And yet, I’ve spent today at home per my usual schedule and I’ve been smiling the whole time.
It could be that happiness is best found in small things. Maybe it’s that happiness is measured relative to how much unhappiness has gone before it. Kind of like the way you’d kiss the rocky shoreline if you’d been saved from drowning, even though that might not be the ideal spot to build the vacation home of your dreams should you win the lottery.
All I know is, for the first time in recent memory, I’ve been able to stay in my house and yard and small town for an entire day and I keep heaving deep sighs of contentment.

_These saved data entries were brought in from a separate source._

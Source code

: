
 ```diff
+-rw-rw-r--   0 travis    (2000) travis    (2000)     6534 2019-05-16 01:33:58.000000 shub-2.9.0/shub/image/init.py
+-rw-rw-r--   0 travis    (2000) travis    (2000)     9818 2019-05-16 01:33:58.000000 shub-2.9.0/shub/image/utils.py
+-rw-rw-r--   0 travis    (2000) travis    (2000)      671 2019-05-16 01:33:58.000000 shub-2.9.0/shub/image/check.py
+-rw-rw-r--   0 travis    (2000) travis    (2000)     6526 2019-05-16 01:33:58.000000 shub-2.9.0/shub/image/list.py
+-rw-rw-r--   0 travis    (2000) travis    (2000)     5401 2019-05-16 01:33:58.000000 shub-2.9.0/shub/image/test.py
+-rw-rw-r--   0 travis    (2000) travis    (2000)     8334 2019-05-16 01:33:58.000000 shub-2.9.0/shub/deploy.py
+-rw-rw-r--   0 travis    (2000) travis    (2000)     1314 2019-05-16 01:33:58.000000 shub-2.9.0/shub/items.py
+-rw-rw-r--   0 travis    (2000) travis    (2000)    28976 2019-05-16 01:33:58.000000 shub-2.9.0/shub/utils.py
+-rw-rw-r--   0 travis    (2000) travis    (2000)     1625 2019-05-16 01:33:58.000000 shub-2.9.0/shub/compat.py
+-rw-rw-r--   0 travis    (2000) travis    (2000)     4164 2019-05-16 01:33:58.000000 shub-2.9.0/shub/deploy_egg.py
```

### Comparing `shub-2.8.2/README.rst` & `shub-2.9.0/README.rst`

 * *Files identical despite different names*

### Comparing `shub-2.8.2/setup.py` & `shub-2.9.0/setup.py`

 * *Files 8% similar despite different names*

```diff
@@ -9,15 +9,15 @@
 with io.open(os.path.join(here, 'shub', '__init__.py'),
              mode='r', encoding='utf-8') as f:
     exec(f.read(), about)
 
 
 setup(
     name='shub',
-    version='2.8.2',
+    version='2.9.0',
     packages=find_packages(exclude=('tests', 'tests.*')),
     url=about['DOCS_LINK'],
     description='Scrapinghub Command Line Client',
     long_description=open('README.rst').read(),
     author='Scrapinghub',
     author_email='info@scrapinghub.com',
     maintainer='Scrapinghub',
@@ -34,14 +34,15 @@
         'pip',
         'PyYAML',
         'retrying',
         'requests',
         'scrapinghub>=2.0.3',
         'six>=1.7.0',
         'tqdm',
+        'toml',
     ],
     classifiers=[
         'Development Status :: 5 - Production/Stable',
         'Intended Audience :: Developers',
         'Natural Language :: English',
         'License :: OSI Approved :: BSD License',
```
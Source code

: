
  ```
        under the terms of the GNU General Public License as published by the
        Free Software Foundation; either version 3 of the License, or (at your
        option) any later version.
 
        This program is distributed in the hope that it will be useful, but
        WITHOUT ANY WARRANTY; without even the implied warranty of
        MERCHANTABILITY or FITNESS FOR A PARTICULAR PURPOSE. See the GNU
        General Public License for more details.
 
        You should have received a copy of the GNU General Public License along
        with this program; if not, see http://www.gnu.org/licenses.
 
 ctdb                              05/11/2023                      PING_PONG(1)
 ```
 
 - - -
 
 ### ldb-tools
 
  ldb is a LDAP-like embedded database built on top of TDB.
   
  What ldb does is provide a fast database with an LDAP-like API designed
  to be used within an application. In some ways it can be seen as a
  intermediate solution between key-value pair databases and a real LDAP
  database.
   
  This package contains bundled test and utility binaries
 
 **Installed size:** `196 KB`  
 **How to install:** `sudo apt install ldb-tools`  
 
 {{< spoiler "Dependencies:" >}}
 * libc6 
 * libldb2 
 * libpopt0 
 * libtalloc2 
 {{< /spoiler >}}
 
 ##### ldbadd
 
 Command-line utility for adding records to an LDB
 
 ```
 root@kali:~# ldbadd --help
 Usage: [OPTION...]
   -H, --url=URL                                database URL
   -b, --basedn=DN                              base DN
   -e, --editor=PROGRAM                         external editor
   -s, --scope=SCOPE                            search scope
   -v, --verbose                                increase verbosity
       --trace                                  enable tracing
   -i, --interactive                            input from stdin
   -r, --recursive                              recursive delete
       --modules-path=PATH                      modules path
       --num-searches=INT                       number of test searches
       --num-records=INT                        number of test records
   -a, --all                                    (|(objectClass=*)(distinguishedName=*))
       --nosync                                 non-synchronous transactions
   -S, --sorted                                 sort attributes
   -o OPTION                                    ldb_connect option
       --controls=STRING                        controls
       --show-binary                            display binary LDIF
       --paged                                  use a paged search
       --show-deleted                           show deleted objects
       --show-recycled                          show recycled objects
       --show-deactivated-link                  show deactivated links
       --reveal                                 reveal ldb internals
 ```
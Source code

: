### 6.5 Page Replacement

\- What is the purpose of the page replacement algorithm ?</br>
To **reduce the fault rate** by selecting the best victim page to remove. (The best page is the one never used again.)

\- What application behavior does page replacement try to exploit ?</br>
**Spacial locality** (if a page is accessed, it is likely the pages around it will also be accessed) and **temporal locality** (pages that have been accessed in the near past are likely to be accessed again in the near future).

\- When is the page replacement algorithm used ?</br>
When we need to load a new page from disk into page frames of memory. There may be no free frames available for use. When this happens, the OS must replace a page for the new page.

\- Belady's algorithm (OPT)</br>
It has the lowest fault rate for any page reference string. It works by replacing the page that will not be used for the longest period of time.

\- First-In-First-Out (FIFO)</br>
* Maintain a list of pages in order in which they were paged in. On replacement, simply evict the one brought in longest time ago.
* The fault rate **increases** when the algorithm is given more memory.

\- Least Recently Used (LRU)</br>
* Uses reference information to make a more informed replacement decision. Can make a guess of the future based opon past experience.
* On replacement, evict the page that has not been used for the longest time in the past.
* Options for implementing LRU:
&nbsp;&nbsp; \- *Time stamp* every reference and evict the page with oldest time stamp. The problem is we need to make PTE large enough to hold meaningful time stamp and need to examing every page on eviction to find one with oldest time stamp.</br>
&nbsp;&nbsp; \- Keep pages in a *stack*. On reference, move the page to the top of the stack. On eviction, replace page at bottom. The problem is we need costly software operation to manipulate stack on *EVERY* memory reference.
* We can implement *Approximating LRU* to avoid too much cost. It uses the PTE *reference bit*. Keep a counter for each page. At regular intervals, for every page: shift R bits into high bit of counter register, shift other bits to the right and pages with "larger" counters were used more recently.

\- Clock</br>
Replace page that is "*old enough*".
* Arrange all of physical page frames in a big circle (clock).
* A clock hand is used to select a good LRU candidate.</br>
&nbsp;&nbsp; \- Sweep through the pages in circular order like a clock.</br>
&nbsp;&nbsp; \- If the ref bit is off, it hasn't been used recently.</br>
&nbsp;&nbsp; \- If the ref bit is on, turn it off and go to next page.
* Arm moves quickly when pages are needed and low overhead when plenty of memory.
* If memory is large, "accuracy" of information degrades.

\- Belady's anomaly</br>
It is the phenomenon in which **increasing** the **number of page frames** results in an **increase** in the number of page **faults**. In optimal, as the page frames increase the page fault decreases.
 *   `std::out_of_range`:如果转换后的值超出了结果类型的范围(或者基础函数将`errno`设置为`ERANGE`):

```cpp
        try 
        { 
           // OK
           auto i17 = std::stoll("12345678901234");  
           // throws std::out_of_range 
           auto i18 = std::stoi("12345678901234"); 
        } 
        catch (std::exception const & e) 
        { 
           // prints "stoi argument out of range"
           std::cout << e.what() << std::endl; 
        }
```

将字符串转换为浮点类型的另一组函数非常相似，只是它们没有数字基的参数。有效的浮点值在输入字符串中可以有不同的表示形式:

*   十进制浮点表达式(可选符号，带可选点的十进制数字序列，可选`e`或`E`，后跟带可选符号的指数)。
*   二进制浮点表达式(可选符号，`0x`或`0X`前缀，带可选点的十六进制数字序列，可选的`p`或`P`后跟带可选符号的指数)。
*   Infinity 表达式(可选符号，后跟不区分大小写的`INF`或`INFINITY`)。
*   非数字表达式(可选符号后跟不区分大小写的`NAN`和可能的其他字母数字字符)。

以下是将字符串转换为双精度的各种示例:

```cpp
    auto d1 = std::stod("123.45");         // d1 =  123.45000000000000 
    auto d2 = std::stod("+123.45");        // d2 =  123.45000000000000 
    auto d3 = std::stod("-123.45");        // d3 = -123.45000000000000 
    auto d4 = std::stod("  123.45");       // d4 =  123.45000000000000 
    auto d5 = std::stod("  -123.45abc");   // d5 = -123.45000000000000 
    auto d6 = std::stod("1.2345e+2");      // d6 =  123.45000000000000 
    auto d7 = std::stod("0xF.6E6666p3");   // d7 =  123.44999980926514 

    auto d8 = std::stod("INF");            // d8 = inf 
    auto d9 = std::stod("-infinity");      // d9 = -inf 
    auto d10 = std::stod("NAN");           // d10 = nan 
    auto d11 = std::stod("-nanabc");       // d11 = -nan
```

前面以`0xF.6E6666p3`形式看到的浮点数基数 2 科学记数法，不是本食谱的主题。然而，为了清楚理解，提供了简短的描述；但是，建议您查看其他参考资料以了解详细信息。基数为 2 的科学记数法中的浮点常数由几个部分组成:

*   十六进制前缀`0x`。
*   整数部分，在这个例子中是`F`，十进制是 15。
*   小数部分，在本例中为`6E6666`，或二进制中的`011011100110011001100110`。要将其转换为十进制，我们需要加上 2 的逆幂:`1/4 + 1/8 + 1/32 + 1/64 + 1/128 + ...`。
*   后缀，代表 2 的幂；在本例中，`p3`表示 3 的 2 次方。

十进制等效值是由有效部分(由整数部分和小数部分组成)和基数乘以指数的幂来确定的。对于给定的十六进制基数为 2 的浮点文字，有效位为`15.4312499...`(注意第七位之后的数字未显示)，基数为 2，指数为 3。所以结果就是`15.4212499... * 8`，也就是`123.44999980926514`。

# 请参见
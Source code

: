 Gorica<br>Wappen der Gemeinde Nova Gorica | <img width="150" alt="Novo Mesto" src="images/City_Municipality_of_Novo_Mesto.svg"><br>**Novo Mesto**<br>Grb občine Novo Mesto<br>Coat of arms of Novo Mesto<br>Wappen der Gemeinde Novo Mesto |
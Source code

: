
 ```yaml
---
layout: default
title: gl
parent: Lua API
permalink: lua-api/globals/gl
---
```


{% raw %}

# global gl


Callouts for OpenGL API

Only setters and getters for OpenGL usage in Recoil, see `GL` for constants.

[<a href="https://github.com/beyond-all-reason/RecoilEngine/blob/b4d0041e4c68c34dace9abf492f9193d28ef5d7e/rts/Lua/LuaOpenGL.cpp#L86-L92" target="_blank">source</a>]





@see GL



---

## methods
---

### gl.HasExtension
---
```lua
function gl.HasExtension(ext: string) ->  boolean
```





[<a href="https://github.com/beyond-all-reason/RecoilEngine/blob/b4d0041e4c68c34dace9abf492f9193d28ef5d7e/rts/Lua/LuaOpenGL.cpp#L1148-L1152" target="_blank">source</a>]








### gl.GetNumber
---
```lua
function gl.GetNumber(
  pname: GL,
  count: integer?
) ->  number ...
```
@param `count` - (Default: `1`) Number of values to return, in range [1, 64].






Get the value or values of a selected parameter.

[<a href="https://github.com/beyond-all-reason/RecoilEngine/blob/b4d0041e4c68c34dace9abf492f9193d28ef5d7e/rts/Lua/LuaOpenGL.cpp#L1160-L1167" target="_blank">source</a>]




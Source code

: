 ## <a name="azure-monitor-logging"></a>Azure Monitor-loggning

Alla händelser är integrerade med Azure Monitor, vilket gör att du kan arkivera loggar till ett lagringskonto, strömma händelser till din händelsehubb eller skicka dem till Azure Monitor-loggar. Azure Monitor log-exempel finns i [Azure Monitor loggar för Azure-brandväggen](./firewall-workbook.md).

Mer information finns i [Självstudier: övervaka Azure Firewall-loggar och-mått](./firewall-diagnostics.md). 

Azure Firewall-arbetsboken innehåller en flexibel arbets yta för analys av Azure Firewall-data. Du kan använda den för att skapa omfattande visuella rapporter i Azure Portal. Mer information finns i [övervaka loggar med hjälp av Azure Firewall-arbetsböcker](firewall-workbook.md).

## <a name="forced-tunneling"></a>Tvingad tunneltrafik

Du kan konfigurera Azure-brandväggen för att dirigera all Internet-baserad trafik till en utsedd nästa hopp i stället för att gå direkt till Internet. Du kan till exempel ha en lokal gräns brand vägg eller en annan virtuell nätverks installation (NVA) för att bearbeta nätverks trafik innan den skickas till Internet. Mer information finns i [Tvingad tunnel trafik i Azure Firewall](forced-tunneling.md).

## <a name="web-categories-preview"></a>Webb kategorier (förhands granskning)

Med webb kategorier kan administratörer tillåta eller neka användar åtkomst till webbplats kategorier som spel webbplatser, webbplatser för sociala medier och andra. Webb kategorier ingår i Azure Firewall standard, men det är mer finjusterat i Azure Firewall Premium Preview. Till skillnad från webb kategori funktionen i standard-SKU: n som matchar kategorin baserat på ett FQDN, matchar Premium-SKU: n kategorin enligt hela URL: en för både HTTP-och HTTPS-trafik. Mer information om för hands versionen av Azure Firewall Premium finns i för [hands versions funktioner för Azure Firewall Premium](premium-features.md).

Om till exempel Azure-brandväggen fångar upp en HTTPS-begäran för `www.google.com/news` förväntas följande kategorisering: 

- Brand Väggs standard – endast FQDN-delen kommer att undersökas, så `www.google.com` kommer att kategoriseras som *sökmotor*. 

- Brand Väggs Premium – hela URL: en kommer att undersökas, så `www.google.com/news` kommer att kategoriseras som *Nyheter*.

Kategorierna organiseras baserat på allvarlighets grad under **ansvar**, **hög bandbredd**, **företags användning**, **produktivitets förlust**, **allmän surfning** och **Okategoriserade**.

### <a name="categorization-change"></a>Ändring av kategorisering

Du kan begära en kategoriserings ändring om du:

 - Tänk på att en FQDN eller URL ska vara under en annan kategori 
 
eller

So much of normal life and routine had escaped me for so long, the thought of sitting and rationally sifting through mail at my kitchen table with a cup of tea and a cookie instead of performing triage as I ran back out to the car for another trek to Chicago through construction traffic was incredibly soothing. I’ve been taking care of long-neglected details like arranging for the septic tank to be pumped, and the water filter to be repaired, and for the Culligan man to bring out some more salt for my water softener. I haven’t gotten around to making another (too often canceled) appointment to change my hair color yet, but it's coming. I finally got the tires on my car rotated, 8,000 miles past their scheduled maintenance. And when the clerk at my small-town auto shop accidentally rang the transaction up as “no charge,” I gently pointed out his error…and he waved me out the door for free anyway, with a “go on, have a nice day!”